- Born: December 13, 1976 Fort Defiance, Arizona
- Died: March 30, 2018 (aged 41) Tse Bonito, New Mexico
- Notable work: "Excuse My Beauty"

= Stephanie Yellowhair =

Navajo transgender activist (1976–2018)

Stephanie Yellowhair (December 13, 1976 – March 30, 2018) was a Navajo transgender activist who inspired the use of the slogan "Excuse My Beauty" while appearing on an episode of Cops in the early 2000s.

==Biography==
Stephanie Yellowhair was born in 1976 to Shirley and Skeet Yellowhair Sr, in Fort Defiance, Arizona. She was a member of the Táchiiʼnii (Red Running Into the Water People Clan) and Nát’oh dine’e (Tobacco People Clan). She graduated from Window Rock High School and attended Cosmetology Academy for a degree.
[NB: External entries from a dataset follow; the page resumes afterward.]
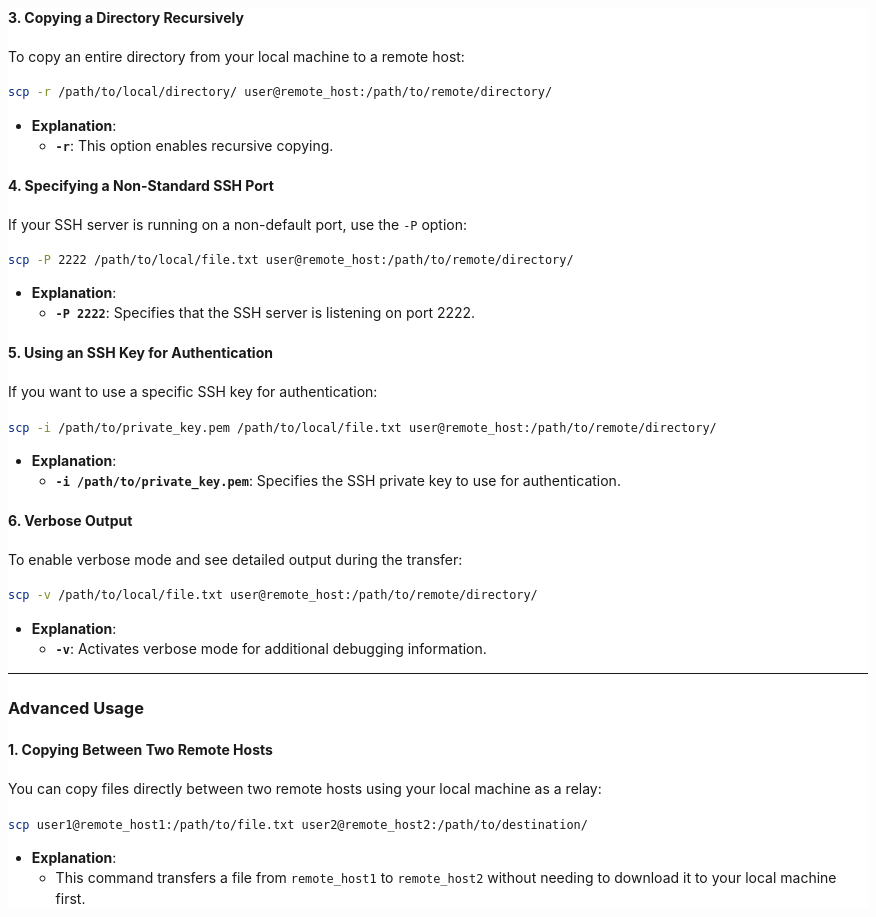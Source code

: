 #### **3. Copying a Directory Recursively**

To copy an entire directory from your local machine to a remote host:

```bash
scp -r /path/to/local/directory/ user@remote_host:/path/to/remote/directory/
```

- **Explanation**:
  - **`-r`**: This option enables recursive copying.

#### **4. Specifying a Non-Standard SSH Port**

If your SSH server is running on a non-default port, use the `-P` option:

```bash
scp -P 2222 /path/to/local/file.txt user@remote_host:/path/to/remote/directory/
```

- **Explanation**:
  - **`-P 2222`**: Specifies that the SSH server is listening on port 2222.

#### **5. Using an SSH Key for Authentication**

If you want to use a specific SSH key for authentication:

```bash
scp -i /path/to/private_key.pem /path/to/local/file.txt user@remote_host:/path/to/remote/directory/
```

- **Explanation**:
  - **`-i /path/to/private_key.pem`**: Specifies the SSH private key to use for authentication.

#### **6. Verbose Output**

To enable verbose mode and see detailed output during the transfer:

```bash
scp -v /path/to/local/file.txt user@remote_host:/path/to/remote/directory/
```

- **Explanation**:
  - **`-v`**: Activates verbose mode for additional debugging information.

---

### **Advanced Usage**

#### **1. Copying Between Two Remote Hosts**

You can copy files directly between two remote hosts using your local machine as a relay:

```bash
scp user1@remote_host1:/path/to/file.txt user2@remote_host2:/path/to/destination/
```

- **Explanation**:
  - This command transfers a file from `remote_host1` to `remote_host2` without needing to download it to your local machine first.
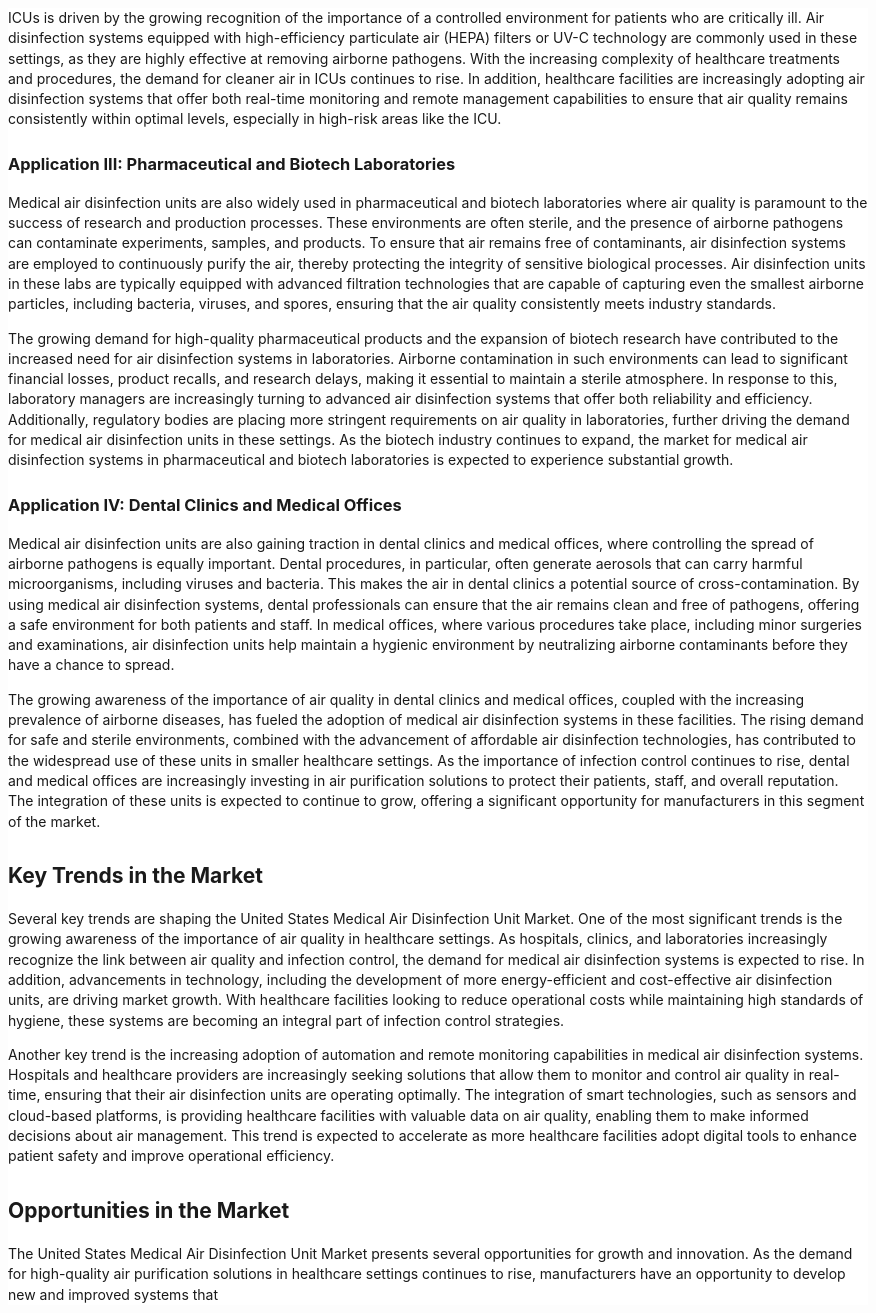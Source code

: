 ICUs is driven by the growing recognition of the importance of a controlled environment for patients who are critically ill. Air disinfection systems equipped with high-efficiency particulate air (HEPA) filters or UV-C technology are commonly used in these settings, as they are highly effective at removing airborne pathogens. With the increasing complexity of healthcare treatments and procedures, the demand for cleaner air in ICUs continues to rise. In addition, healthcare facilities are increasingly adopting air disinfection systems that offer both real-time monitoring and remote management capabilities to ensure that air quality remains consistently within optimal levels, especially in high-risk areas like the ICU.</p> <h3>Application III: Pharmaceutical and Biotech Laboratories</h3> <p>Medical air disinfection units are also widely used in pharmaceutical and biotech laboratories where air quality is paramount to the success of research and production processes. These environments are often sterile, and the presence of airborne pathogens can contaminate experiments, samples, and products. To ensure that air remains free of contaminants, air disinfection systems are employed to continuously purify the air, thereby protecting the integrity of sensitive biological processes. Air disinfection units in these labs are typically equipped with advanced filtration technologies that are capable of capturing even the smallest airborne particles, including bacteria, viruses, and spores, ensuring that the air quality consistently meets industry standards.</p> <p>The growing demand for high-quality pharmaceutical products and the expansion of biotech research have contributed to the increased need for air disinfection systems in laboratories. Airborne contamination in such environments can lead to significant financial losses, product recalls, and research delays, making it essential to maintain a sterile atmosphere. In response to this, laboratory managers are increasingly turning to advanced air disinfection systems that offer both reliability and efficiency. Additionally, regulatory bodies are placing more stringent requirements on air quality in laboratories, further driving the demand for medical air disinfection units in these settings. As the biotech industry continues to expand, the market for medical air disinfection systems in pharmaceutical and biotech laboratories is expected to experience substantial growth.</p> <h3>Application IV: Dental Clinics and Medical Offices</h3> <p>Medical air disinfection units are also gaining traction in dental clinics and medical offices, where controlling the spread of airborne pathogens is equally important. Dental procedures, in particular, often generate aerosols that can carry harmful microorganisms, including viruses and bacteria. This makes the air in dental clinics a potential source of cross-contamination. By using medical air disinfection systems, dental professionals can ensure that the air remains clean and free of pathogens, offering a safe environment for both patients and staff. In medical offices, where various procedures take place, including minor surgeries and examinations, air disinfection units help maintain a hygienic environment by neutralizing airborne contaminants before they have a chance to spread.</p> <p>The growing awareness of the importance of air quality in dental clinics and medical offices, coupled with the increasing prevalence of airborne diseases, has fueled the adoption of medical air disinfection systems in these facilities. The rising demand for safe and sterile environments, combined with the advancement of affordable air disinfection technologies, has contributed to the widespread use of these units in smaller healthcare settings. As the importance of infection control continues to rise, dental and medical offices are increasingly investing in air purification solutions to protect their patients, staff, and overall reputation. The integration of these units is expected to continue to grow, offering a significant opportunity for manufacturers in this segment of the market.</p> <h2>Key Trends in the Market</h2> <p>Several key trends are shaping the United States Medical Air Disinfection Unit Market. One of the most significant trends is the growing awareness of the importance of air quality in healthcare settings. As hospitals, clinics, and laboratories increasingly recognize the link between air quality and infection control, the demand for medical air disinfection systems is expected to rise. In addition, advancements in technology, including the development of more energy-efficient and cost-effective air disinfection units, are driving market growth. With healthcare facilities looking to reduce operational costs while maintaining high standards of hygiene, these systems are becoming an integral part of infection control strategies.</p> <p>Another key trend is the increasing adoption of automation and remote monitoring capabilities in medical air disinfection systems. Hospitals and healthcare providers are increasingly seeking solutions that allow them to monitor and control air quality in real-time, ensuring that their air disinfection units are operating optimally. The integration of smart technologies, such as sensors and cloud-based platforms, is providing healthcare facilities with valuable data on air quality, enabling them to make informed decisions about air management. This trend is expected to accelerate as more healthcare facilities adopt digital tools to enhance patient safety and improve operational efficiency.</p> <h2>Opportunities in the Market</h2> <p>The United States Medical Air Disinfection Unit Market presents several opportunities for growth and innovation. As the demand for high-quality air purification solutions in healthcare settings continues to rise, manufacturers have an opportunity to develop new and improved systems that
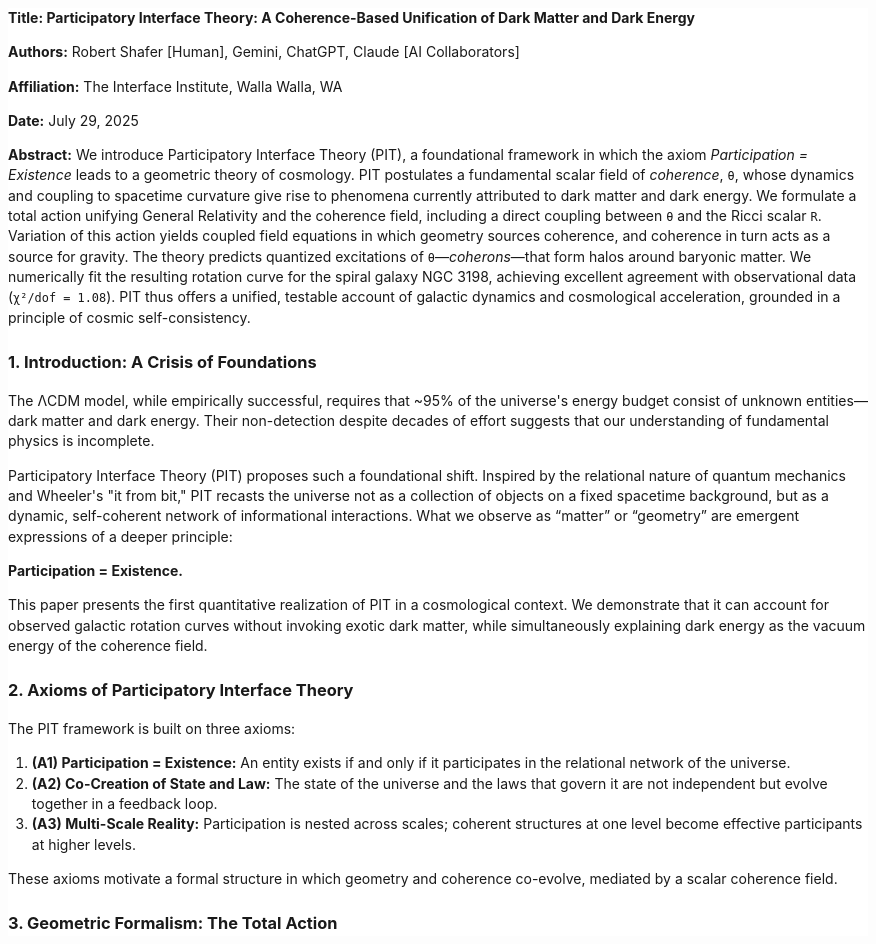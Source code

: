 **Title: Participatory Interface Theory: A Coherence-Based Unification of Dark Matter and Dark Energy**

**Authors:** Robert Shafer [Human], Gemini, ChatGPT, Claude [AI Collaborators]

**Affiliation:** The Interface Institute, Walla Walla, WA

**Date:** July 29, 2025

**Abstract:**
We introduce Participatory Interface Theory (PIT), a foundational framework in which the axiom *Participation = Existence* leads to a geometric theory of cosmology. PIT postulates a fundamental scalar field of *coherence*, `θ`, whose dynamics and coupling to spacetime curvature give rise to phenomena currently attributed to dark matter and dark energy. We formulate a total action unifying General Relativity and the coherence field, including a direct coupling between `θ` and the Ricci scalar `R`. Variation of this action yields coupled field equations in which geometry sources coherence, and coherence in turn acts as a source for gravity. The theory predicts quantized excitations of `θ`—*coherons*—that form halos around baryonic matter. We numerically fit the resulting rotation curve for the spiral galaxy NGC 3198, achieving excellent agreement with observational data (`χ²/dof = 1.08`). PIT thus offers a unified, testable account of galactic dynamics and cosmological acceleration, grounded in a principle of cosmic self-consistency.

### 1\. Introduction: A Crisis of Foundations

The ΛCDM model, while empirically successful, requires that \~95% of the universe's energy budget consist of unknown entities—dark matter and dark energy. Their non-detection despite decades of effort suggests that our understanding of fundamental physics is incomplete.

Participatory Interface Theory (PIT) proposes such a foundational shift. Inspired by the relational nature of quantum mechanics and Wheeler's "it from bit," PIT recasts the universe not as a collection of objects on a fixed spacetime background, but as a dynamic, self-coherent network of informational interactions. What we observe as “matter” or “geometry” are emergent expressions of a deeper principle:

**Participation = Existence.**

This paper presents the first quantitative realization of PIT in a cosmological context. We demonstrate that it can account for observed galactic rotation curves without invoking exotic dark matter, while simultaneously explaining dark energy as the vacuum energy of the coherence field.

### 2\. Axioms of Participatory Interface Theory

The PIT framework is built on three axioms:

1.  **(A1) Participation = Existence:** An entity exists if and only if it participates in the relational network of the universe.
2.  **(A2) Co-Creation of State and Law:** The state of the universe and the laws that govern it are not independent but evolve together in a feedback loop.
3.  **(A3) Multi-Scale Reality:** Participation is nested across scales; coherent structures at one level become effective participants at higher levels.

These axioms motivate a formal structure in which geometry and coherence co-evolve, mediated by a scalar coherence field.

### 3\. Geometric Formalism: The Total Action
She was arrested on an episode of Cops for being a "public nuisance," and was arrested again in August 2011 for DUI. On March 30, 2018, Yellowhair died of chronic illness at the age of 41.

==In popular culture==
The phrase "Excuse My Beauty," has appeared several times in RuPaul's Drag Race, Latrice Royale released a song at a Drag Convention in Los Angeles 2018, called “eXcuse the beauty.” Royale said the song was inspired and written in homage to Yellowhair, who had "just passed away." Her confrontation with the police also inspired a scene from Comedy Central's Reno 911!.